MATERIAL FOR THIS EXERCISE Start Marker
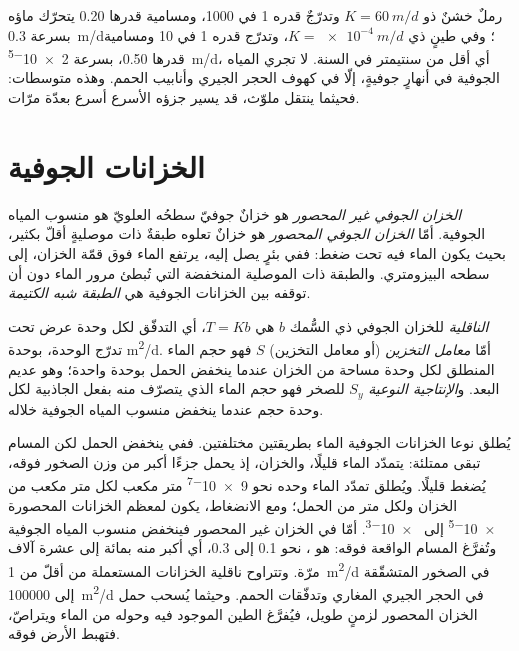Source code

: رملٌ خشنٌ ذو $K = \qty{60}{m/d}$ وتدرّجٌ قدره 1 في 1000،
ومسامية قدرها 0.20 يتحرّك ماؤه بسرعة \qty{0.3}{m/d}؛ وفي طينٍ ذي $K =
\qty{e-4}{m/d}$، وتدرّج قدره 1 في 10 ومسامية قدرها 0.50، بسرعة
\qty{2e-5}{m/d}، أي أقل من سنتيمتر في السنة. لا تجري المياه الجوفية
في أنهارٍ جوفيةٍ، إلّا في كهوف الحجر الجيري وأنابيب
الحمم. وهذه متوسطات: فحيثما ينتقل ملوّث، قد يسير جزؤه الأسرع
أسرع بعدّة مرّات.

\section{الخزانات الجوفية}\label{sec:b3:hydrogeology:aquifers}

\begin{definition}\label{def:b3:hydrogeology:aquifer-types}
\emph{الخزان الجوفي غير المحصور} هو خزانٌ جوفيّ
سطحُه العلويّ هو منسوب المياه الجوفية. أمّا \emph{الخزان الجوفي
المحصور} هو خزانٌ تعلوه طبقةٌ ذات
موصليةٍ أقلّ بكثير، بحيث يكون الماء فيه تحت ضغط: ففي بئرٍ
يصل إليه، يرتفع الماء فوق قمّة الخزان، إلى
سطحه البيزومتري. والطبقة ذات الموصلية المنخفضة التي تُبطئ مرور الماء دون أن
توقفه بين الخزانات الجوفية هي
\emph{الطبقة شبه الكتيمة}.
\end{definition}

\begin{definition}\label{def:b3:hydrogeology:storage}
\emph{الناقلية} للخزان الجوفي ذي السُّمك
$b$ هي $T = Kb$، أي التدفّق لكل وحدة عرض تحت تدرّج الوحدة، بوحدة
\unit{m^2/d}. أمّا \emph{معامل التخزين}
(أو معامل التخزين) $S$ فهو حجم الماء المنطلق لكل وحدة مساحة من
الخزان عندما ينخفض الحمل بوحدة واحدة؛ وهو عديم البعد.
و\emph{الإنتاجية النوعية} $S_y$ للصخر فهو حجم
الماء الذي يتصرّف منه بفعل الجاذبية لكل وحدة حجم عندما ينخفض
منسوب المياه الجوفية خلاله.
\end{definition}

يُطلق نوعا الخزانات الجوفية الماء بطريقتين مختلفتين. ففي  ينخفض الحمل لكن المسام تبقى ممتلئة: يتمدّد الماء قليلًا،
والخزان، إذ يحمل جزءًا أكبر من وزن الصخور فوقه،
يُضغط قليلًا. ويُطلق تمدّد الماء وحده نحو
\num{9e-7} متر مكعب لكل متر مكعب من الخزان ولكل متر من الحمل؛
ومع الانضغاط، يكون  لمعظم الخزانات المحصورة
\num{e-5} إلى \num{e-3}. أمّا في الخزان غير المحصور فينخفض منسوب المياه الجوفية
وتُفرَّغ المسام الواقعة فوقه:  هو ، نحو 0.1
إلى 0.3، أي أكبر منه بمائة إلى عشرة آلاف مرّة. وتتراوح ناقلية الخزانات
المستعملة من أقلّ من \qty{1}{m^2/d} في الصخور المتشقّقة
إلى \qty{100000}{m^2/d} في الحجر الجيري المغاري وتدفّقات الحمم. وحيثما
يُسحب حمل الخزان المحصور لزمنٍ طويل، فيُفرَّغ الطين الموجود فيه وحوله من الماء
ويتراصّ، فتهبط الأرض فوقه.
MATERIAL FOR THIS EXERCISE End Marker
MATERIAL FOR THIS EXERCISE Start Marker
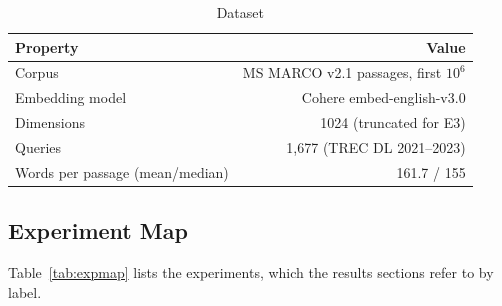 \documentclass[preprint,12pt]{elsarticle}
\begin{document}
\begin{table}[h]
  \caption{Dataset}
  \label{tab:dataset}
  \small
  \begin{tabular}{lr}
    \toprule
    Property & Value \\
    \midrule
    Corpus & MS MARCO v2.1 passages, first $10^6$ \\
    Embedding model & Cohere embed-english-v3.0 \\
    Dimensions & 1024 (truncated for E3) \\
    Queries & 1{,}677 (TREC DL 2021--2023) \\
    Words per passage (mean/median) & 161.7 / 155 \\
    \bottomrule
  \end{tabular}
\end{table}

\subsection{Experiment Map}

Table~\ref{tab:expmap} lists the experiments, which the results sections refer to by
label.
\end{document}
MATERIAL FOR THIS EXERCISE End Marker
Copy exactly the stretch of data above from the line with "فينخفض منسوب المياه الجوفية" through the line with "وتدفّقات الحمم. وحيثما", and omit all other lines.

\num{e-5} إلى \num{e-3}. أمّا في الخزان غير المحصور فينخفض منسوب المياه الجوفية
وتُفرَّغ المسام الواقعة فوقه:  هو ، نحو 0.1
إلى 0.3، أي أكبر منه بمائة إلى عشرة آلاف مرّة. وتتراوح ناقلية الخزانات
المستعملة من أقلّ من \qty{1}{m^2/d} في الصخور المتشقّقة
إلى \qty{100000}{m^2/d} في الحجر الجيري المغاري وتدفّقات الحمم. وحيثما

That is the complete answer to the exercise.